Hi Uros,
This revision implements your suggestions/refinements. (i) Avoid the
UNSPEC_CMC by using the canonical RTL idiom for *x86_cmc, (ii) Use
peephole2s to convert x86_stc and *x86_cmc into alternate forms on
TARGET_SLOW_STC CPUs (pentium4), when a suitable QImode register is
available, (iii) Prefer the addqi_cconly_overflow idiom (addb $-1,%al)
over negqi_ccc_1 (neg %al) for setting the carry from a QImode value,
(iv) Use andl %eax,%eax to clear carry flag without requiring (clobbering)
an additional register, as an alternate output template for *x86_clc.
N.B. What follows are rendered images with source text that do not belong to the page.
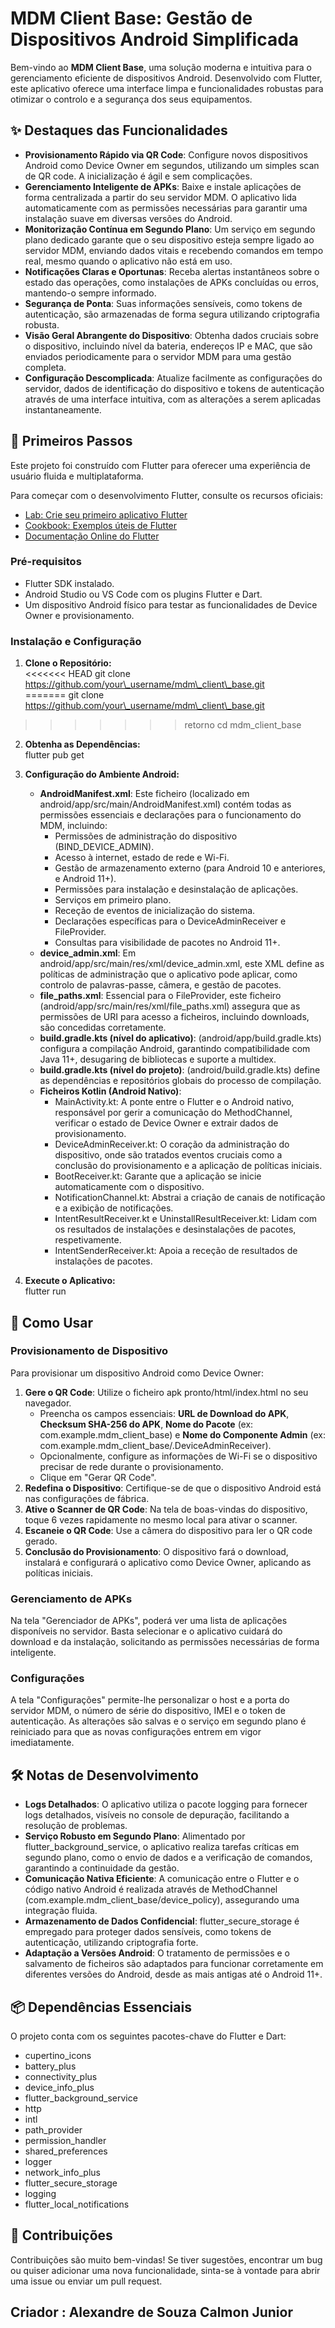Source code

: # **MDM Client Base: Gestão de Dispositivos Android Simplificada**

Bem-vindo ao **MDM Client Base**, uma solução moderna e intuitiva para o gerenciamento eficiente de dispositivos Android. Desenvolvido com Flutter, este aplicativo oferece uma interface limpa e funcionalidades robustas para otimizar o controlo e a segurança dos seus equipamentos.

## **✨ Destaques das Funcionalidades**

* **Provisionamento Rápido via QR Code**: Configure novos dispositivos Android como Device Owner em segundos, utilizando um simples scan de QR code. A inicialização é ágil e sem complicações.  
* **Gerenciamento Inteligente de APKs**: Baixe e instale aplicações de forma centralizada a partir do seu servidor MDM. O aplicativo lida automaticamente com as permissões necessárias para garantir uma instalação suave em diversas versões do Android.  
* **Monitorização Contínua em Segundo Plano**: Um serviço em segundo plano dedicado garante que o seu dispositivo esteja sempre ligado ao servidor MDM, enviando dados vitais e recebendo comandos em tempo real, mesmo quando o aplicativo não está em uso.  
* **Notificações Claras e Oportunas**: Receba alertas instantâneos sobre o estado das operações, como instalações de APKs concluídas ou erros, mantendo-o sempre informado.  
* **Segurança de Ponta**: Suas informações sensíveis, como tokens de autenticação, são armazenadas de forma segura utilizando criptografia robusta.  
* **Visão Geral Abrangente do Dispositivo**: Obtenha dados cruciais sobre o dispositivo, incluindo nível da bateria, endereços IP e MAC, que são enviados periodicamente para o servidor MDM para uma gestão completa.  
* **Configuração Descomplicada**: Atualize facilmente as configurações do servidor, dados de identificação do dispositivo e tokens de autenticação através de uma interface intuitiva, com as alterações a serem aplicadas instantaneamente.

## **🚀 Primeiros Passos**

Este projeto foi construído com Flutter para oferecer uma experiência de usuário fluida e multiplataforma.

Para começar com o desenvolvimento Flutter, consulte os recursos oficiais:

* [Lab: Crie seu primeiro aplicativo Flutter](https://docs.flutter.dev/get-started/codelab)  
* [Cookbook: Exemplos úteis de Flutter](https://docs.flutter.dev/cookbook)  
* [Documentação Online do Flutter](https://docs.flutter.dev/)

### **Pré-requisitos**

* Flutter SDK instalado.  
* Android Studio ou VS Code com os plugins Flutter e Dart.  
* Um dispositivo Android físico para testar as funcionalidades de Device Owner e provisionamento.

### **Instalação e Configuração**

1. **Clone o Repositório:**  
<<<<<<< HEAD
   git clone https://github.com/your\_username/mdm\_client\_base.git  
=======
   git clone <https://github.com/your\_username/mdm\_client\_base.git>  
>>>>>>> retorno
   cd mdm\_client\_base

2. **Obtenha as Dependências:**  
   flutter pub get

3. **Configuração do Ambiente Android:**  
   * **AndroidManifest.xml**: Este ficheiro (localizado em android/app/src/main/AndroidManifest.xml) contém todas as permissões essenciais e declarações para o funcionamento do MDM, incluindo:  
     * Permissões de administração do dispositivo (BIND\_DEVICE\_ADMIN).  
     * Acesso à internet, estado de rede e Wi-Fi.  
     * Gestão de armazenamento externo (para Android 10 e anteriores, e Android 11+).  
     * Permissões para instalação e desinstalação de aplicações.  
     * Serviços em primeiro plano.  
     * Receção de eventos de inicialização do sistema.  
     * Declarações específicas para o DeviceAdminReceiver e FileProvider.  
     * Consultas para visibilidade de pacotes no Android 11+.  
   * **device\_admin.xml**: Em android/app/src/main/res/xml/device\_admin.xml, este XML define as políticas de administração que o aplicativo pode aplicar, como controlo de palavras-passe, câmera, e gestão de pacotes.  
   * **file\_paths.xml**: Essencial para o FileProvider, este ficheiro (android/app/src/main/res/xml/file\_paths.xml) assegura que as permissões de URI para acesso a ficheiros, incluindo downloads, são concedidas corretamente.  
   * **build.gradle.kts (nível do aplicativo)**: (android/app/build.gradle.kts) configura a compilação Android, garantindo compatibilidade com Java 11+, desugaring de bibliotecas e suporte a multidex.  
   * **build.gradle.kts (nível do projeto)**: (android/build.gradle.kts) define as dependências e repositórios globais do processo de compilação.  
   * **Ficheiros Kotlin (Android Nativo)**:  
     * MainActivity.kt: A ponte entre o Flutter e o Android nativo, responsável por gerir a comunicação do MethodChannel, verificar o estado de Device Owner e extrair dados de provisionamento.  
     * DeviceAdminReceiver.kt: O coração da administração do dispositivo, onde são tratados eventos cruciais como a conclusão do provisionamento e a aplicação de políticas iniciais.  
     * BootReceiver.kt: Garante que a aplicação se inicie automaticamente com o dispositivo.  
     * NotificationChannel.kt: Abstrai a criação de canais de notificação e a exibição de notificações.  
     * IntentResultReceiver.kt e UninstallResultReceiver.kt: Lidam com os resultados de instalações e desinstalações de pacotes, respetivamente.  
     * IntentSenderReceiver.kt: Apoia a receção de resultados de instalações de pacotes.  
4. **Execute o Aplicativo:**  
   flutter run

## **🎯 Como Usar**

### **Provisionamento de Dispositivo**

Para provisionar um dispositivo Android como Device Owner:

1. **Gere o QR Code**: Utilize o ficheiro apk pronto/html/index.html no seu navegador.  
   * Preencha os campos essenciais: **URL de Download do APK**, **Checksum SHA-256 do APK**, **Nome do Pacote** (ex: com.example.mdm\_client\_base) e **Nome do Componente Admin** (ex: com.example.mdm\_client\_base/.DeviceAdminReceiver).  
   * Opcionalmente, configure as informações de Wi-Fi se o dispositivo precisar de rede durante o provisionamento.  
   * Clique em "Gerar QR Code".  
2. **Redefina o Dispositivo**: Certifique-se de que o dispositivo Android está nas configurações de fábrica.  
3. **Ative o Scanner de QR Code**: Na tela de boas-vindas do dispositivo, toque 6 vezes rapidamente no mesmo local para ativar o scanner.  
4. **Escaneie o QR Code**: Use a câmera do dispositivo para ler o QR code gerado.  
5. **Conclusão do Provisionamento**: O dispositivo fará o download, instalará e configurará o aplicativo como Device Owner, aplicando as políticas iniciais.

### **Gerenciamento de APKs**

Na tela "Gerenciador de APKs", poderá ver uma lista de aplicações disponíveis no servidor. Basta selecionar e o aplicativo cuidará do download e da instalação, solicitando as permissões necessárias de forma inteligente.

### **Configurações**

A tela "Configurações" permite-lhe personalizar o host e a porta do servidor MDM, o número de série do dispositivo, IMEI e o token de autenticação. As alterações são salvas e o serviço em segundo plano é reiniciado para que as novas configurações entrem em vigor imediatamente.

## **🛠️ Notas de Desenvolvimento**

* **Logs Detalhados**: O aplicativo utiliza o pacote logging para fornecer logs detalhados, visíveis no console de depuração, facilitando a resolução de problemas.  
* **Serviço Robusto em Segundo Plano**: Alimentado por flutter\_background\_service, o aplicativo realiza tarefas críticas em segundo plano, como o envio de dados e a verificação de comandos, garantindo a continuidade da gestão.  
* **Comunicação Nativa Eficiente**: A comunicação entre o Flutter e o código nativo Android é realizada através de MethodChannel (com.example.mdm\_client\_base/device\_policy), assegurando uma integração fluida.  
* **Armazenamento de Dados Confidencial**: flutter\_secure\_storage é empregado para proteger dados sensíveis, como tokens de autenticação, utilizando criptografia forte.  
* **Adaptação a Versões Android**: O tratamento de permissões e o salvamento de ficheiros são adaptados para funcionar corretamente em diferentes versões do Android, desde as mais antigas até o Android 11+.

## **📦 Dependências Essenciais**

O projeto conta com os seguintes pacotes-chave do Flutter e Dart:

* cupertino\_icons  
* battery\_plus  
* connectivity\_plus  
* device\_info\_plus  
* flutter\_background\_service  
* http  
* intl  
* path\_provider  
* permission\_handler  
* shared\_preferences  
* logger  
* network\_info\_plus  
* flutter\_secure\_storage  
* logging  
* flutter\_local\_notifications

## **🤝 Contribuições**

Contribuições são muito bem-vindas\! Se tiver sugestões, encontrar um bug ou quiser adicionar uma nova funcionalidade, sinta-se à vontade para abrir uma issue ou enviar um pull request.

## Criador : Alexandre de Souza Calmon Junior

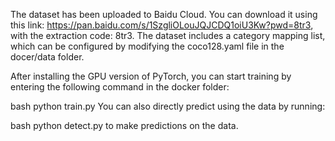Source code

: The dataset has been uploaded to Baidu Cloud. You can download it using this link: https://pan.baidu.com/s/1SzgliOLouJQJCDQ1oiU3Kw?pwd=8tr3, with the extraction code: 8tr3. The dataset includes a category mapping list, which can be configured by modifying the coco128.yaml file in the docer/data folder.

After installing the GPU version of PyTorch, you can start training by entering the following command in the docker folder:

bash
python train.py
You can also directly predict using the data by running:

bash
python detect.py
to make predictions on the data.
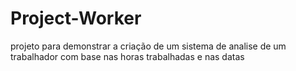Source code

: # Project-Worker
 projeto para demonstrar a criação de um sistema de analise de um trabalhador com base nas horas trabalhadas e nas datas
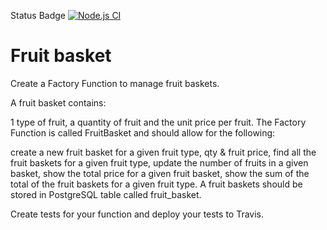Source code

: Status Badge
[![Node.js CI](https://github.com/VeranoSA/fruit_basket/actions/workflows/node.js.yml/badge.svg)](https://github.com/VeranoSA/fruit_basket/actions/workflows/node.js.yml)


# Fruit basket
Create a Factory Function to manage fruit baskets.

A fruit basket contains:

1 type of fruit,
a quantity of fruit
and the unit price per fruit.
The Factory Function is called FruitBasket and should allow for the following:

create a new fruit basket for a given fruit type, qty & fruit price,
find all the fruit baskets for a given fruit type,
update the number of fruits in a given basket,
show the total price for a given fruit basket,
show the sum of the total of the fruit baskets for a given fruit type.
A fruit baskets should be stored in PostgreSQL table called fruit_basket.

Create tests for your function and deploy your tests to Travis.
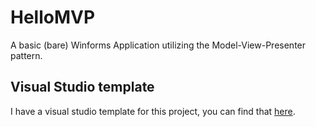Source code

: # HelloMVP
A basic (bare) Winforms Application utilizing the Model-View-Presenter pattern.

## Visual Studio template
I have a visual studio template for this project, you can find that [here](https://github.com/epidemicz/HelloMVP-Template).
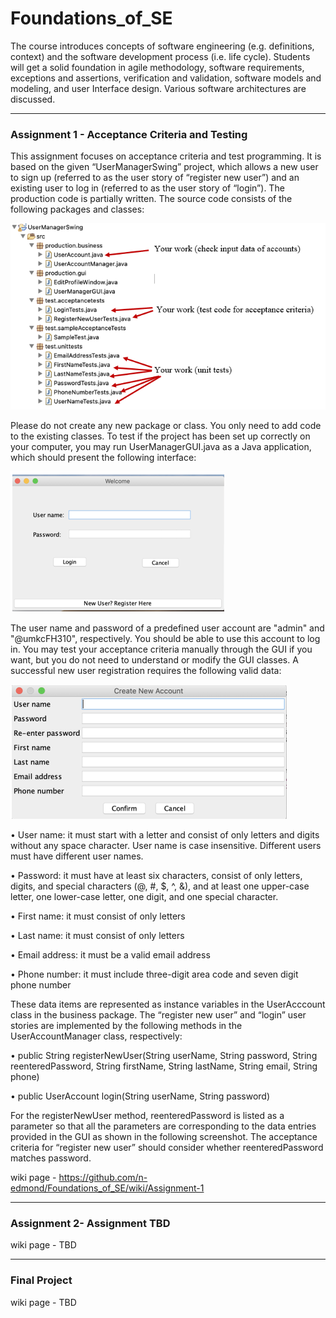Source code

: # Foundations_of_SE

The course introduces concepts of software engineering (e.g. definitions, context) and the software development process (i.e. life cycle). Students will get a solid foundation in agile methodology, software requirements, exceptions and assertions, verification and validation, software models and modeling, and user Interface design. Various software architectures are discussed.

-------------------------------------------------------------------------------------------------------

### Assignment 1 - Acceptance Criteria and Testing
This assignment focuses on acceptance criteria and test programming. It is based on the given “UserManagerSwing” project, which allows a new user to sign up (referred to as the user story of “register new user”) and an existing user to log in (referred to as the user story of “login”). The production code is partially written. The source code consists of the following packages and classes:  


![userManagerSwing](https://github.com/n-edmond/Foundations_of_SE/blob/main/Images/UserManagerSwing.png)
	
	
Please do not create any new package or class. You only need to add code to the existing classes. To test if the project has been set up correctly on your computer, you may run UserManagerGUI.java as a Java application, which should present the following interface:

![login](https://github.com/n-edmond/Foundations_of_SE/blob/main/Images/login.png)

The user name and password of a predefined user account are "admin" and "@umkcFH310", respectively. You should be able to use this account to log in. You may test your acceptance criteria manually through the GUI if you want, but you do not need to understand or modify the GUI classes.
A successful new user registration requires the following valid data: 

![create_new_acct](https://github.com/n-edmond/Foundations_of_SE/blob/main/Images/create_new_acct.png)

•	User name: it must start with a letter and consist of only letters and digits without any space character. User name is case insensitive. Different users must have different user names. 

•	Password: it must have at least six characters, consist of only letters, digits, and special characters (@, #, $, ^, &), and at least one upper-case letter, one lower-case letter, one digit, and one special character.

•	First name: it must consist of only letters

•	Last name: it must consist of only letters

•	Email address: it must be a valid email address

•	Phone number: it must include three-digit area code and seven digit phone number


These data items are represented as instance variables in the UserAcccount class in the business package. The “register new user” and “login” user stories are implemented by the following methods in the UserAccountManager class, respectively: 

•	public String registerNewUser(String userName, String password, String reenteredPassword, String firstName, String lastName, String email, String phone)

•	public UserAccount login(String userName, String password)

For the registerNewUser method, reenteredPassword is listed as a parameter so that all the parameters are corresponding to the data entries provided in the GUI as shown in the following screenshot. The acceptance criteria for “register new user” should consider whether reenteredPassword matches password. 
 


wiki page - https://github.com/n-edmond/Foundations_of_SE/wiki/Assignment-1

________________________________________________________________________________________________________
               
### Assignment 2- Assignment TBD

wiki page - TBD

________________________________________________________________________________________________________

### Final Project
wiki page - TBD
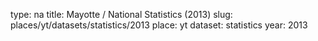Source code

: type: na
title: Mayotte / National Statistics (2013)
slug: places/yt/datasets/statistics/2013
place: yt
dataset: statistics
year: 2013

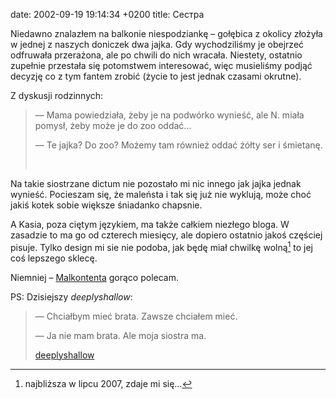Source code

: date: 2002-09-19 19:14:34 +0200
title: Сестра

Niedawno znalazłem na balkonie niespodziankę – gołębica z okolicy złożyła w jednej z naszych doniczek dwa jajka. Gdy wychodziliśmy je obejrzeć odfruwała przerażona, ale po chwili do nich wracała. Niestety, ostatnio zupełnie przestała się potomstwem interesować, więc musieliśmy podjąć decyzję co z tym fantem zrobić (życie to jest jednak czasami okrutne).

Z dyskusji rodzinnych:

> — Mama powiedziała, żeby je na podwórko wynieść, ale N. miała pomysł, żeby może je do zoo oddać…
>
> — Te jajka? Do zoo? Możemy tam również oddać żółty ser i śmietanę.
>
>  

Na takie siostrzane dictum nie pozostało mi nic innego jak jajka jednak wynieść. Pocieszam się, że maleństa i tak się już nie wyklują, może choć jakiś kotek sobie większe śniadanko chapsnie.

A Kasia, poza ciętym językiem, ma także całkiem niezłego bloga. W zasadzie to ma go od czterech miesięcy, ale dopiero ostatnio jakoś częściej pisuje. Tylko design mi sie nie podoba, jak będę miał chwilkę wolną[^1] to jej coś lepszego sklecę.

Niemniej – [Malkontenta](http://malkontent.pl/ 'Usługi malkontenckie') gorąco polecam.

PS: Dzisiejszy <cite>deeplyshallow</cite>:

> — Chciałbym mieć brata. Zawsze chciałem mieć.
>
> — Ja nie mam brata. Ale moja siostra ma.
>
> [deeplyshallow](http://deeplyshallow.com/archive/000423.html#000423 '„Engaging intellect”')

[^1]: najbliższa w lipcu 2007, zdaje mi się…
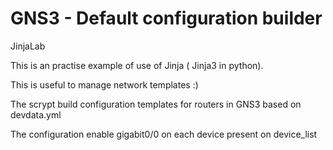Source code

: # GNS3 - Default configuration builder
JinjaLab

This is an practise example of use of  Jinja ( Jinja3 in python).

This is useful to manage network templates :)

The scrypt build configuration templates for routers in GNS3 based on devdata.yml

The configuration enable gigabit0/0 on each device present on device_list
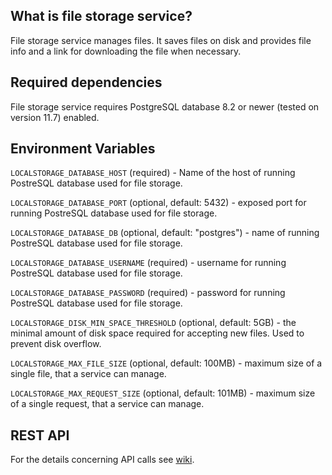 ## What is file storage service?
File storage service manages files. It saves files on disk and provides file info and a link for downloading the file when necessary.

## Required dependencies
File storage service requires PostgreSQL database 8.2 or newer (tested on version 11.7) enabled.

## Environment Variables

`LOCALSTORAGE_DATABASE_HOST` (required) - Name of the host of running PostreSQL database used for file storage.

`LOCALSTORAGE_DATABASE_PORT` (optional, default: 5432) - exposed port for running PostreSQL database used for file storage.

`LOCALSTORAGE_DATABASE_DB` (optional, default: "postgres") - name of running PostreSQL database used for file storage.

`LOCALSTORAGE_DATABASE_USERNAME` (required) - username for running PostreSQL database used for file storage.

`LOCALSTORAGE_DATABASE_PASSWORD` (required) - password for running PostreSQL database used for file storage.

`LOCALSTORAGE_DISK_MIN_SPACE_THRESHOLD` (optional, default: 5GB) - the minimal amount of disk space required for accepting new files. Used to prevent disk overflow.

`LOCALSTORAGE_MAX_FILE_SIZE` (optional, default: 100MB) - maximum size of a single file, that a service can manage.

`LOCALSTORAGE_MAX_REQUEST_SIZE` (optional, default: 101MB) - maximum size of a single request, that a service can manage.

## REST API

For the details concerning API calls see [wiki](https://github.com/veraPDF/verapdf-webapp-server/wiki/API-Reference).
These changes required two minor edits to i386.cc: ix86_cc_mode had
to be tweaked to suggest CCCmode for the new *x86_cmc pattern, and
*x86_cmc needed to be handled/parameterized in ix86_rtx_costs so that
combine would appreciate that this complex RTL expression was actually
a fast, single byte instruction [i.e. preferable].
This patch has been tested on x86_64-pc-linux-gnu with make bootstrap
and make -k check, both with and without --target_board=unix{-m32}
with no new failures. Ok for mainline?
2022-06-06 Roger Sayle <[email protected]>
Uros Bizjak <[email protected]>
gcc/ChangeLog
* config/i386/i386-expand.cc (ix86_expand_builtin) <handlecarry>:
Use new x86_stc instruction when the carry flag must be set.
* config/i386/i386.cc (ix86_cc_mode): Use CCCmode for *x86_cmc.
(ix86_rtx_costs): Provide accurate rtx_costs for *x86_cmc.
* config/i386/i386.h (TARGET_SLOW_STC): New define.
* config/i386/i386.md (UNSPEC_CLC): New UNSPEC for clc.
(UNSPEC_STC): New UNSPEC for stc.
(*x86_clc): New define_insn (with implementation for pentium4).
(x86_stc): New define_insn.
(define_peephole2): Convert x86_stc into alternate implementation
on pentium4 without -Os when a QImode register is available.
(*x86_cmc): New define_insn.
(define_peephole2): Convert *x86_cmc into alternate implementation
on pentium4 without -Os when a QImode register is available.
(*setccc): New define_insn_and_split for a no-op CCCmode move.
(*setcc_qi_negqi_ccc_1_<mode>): New define_insn_and_split to
recognize (and eliminate) the carry flag being copied to itself.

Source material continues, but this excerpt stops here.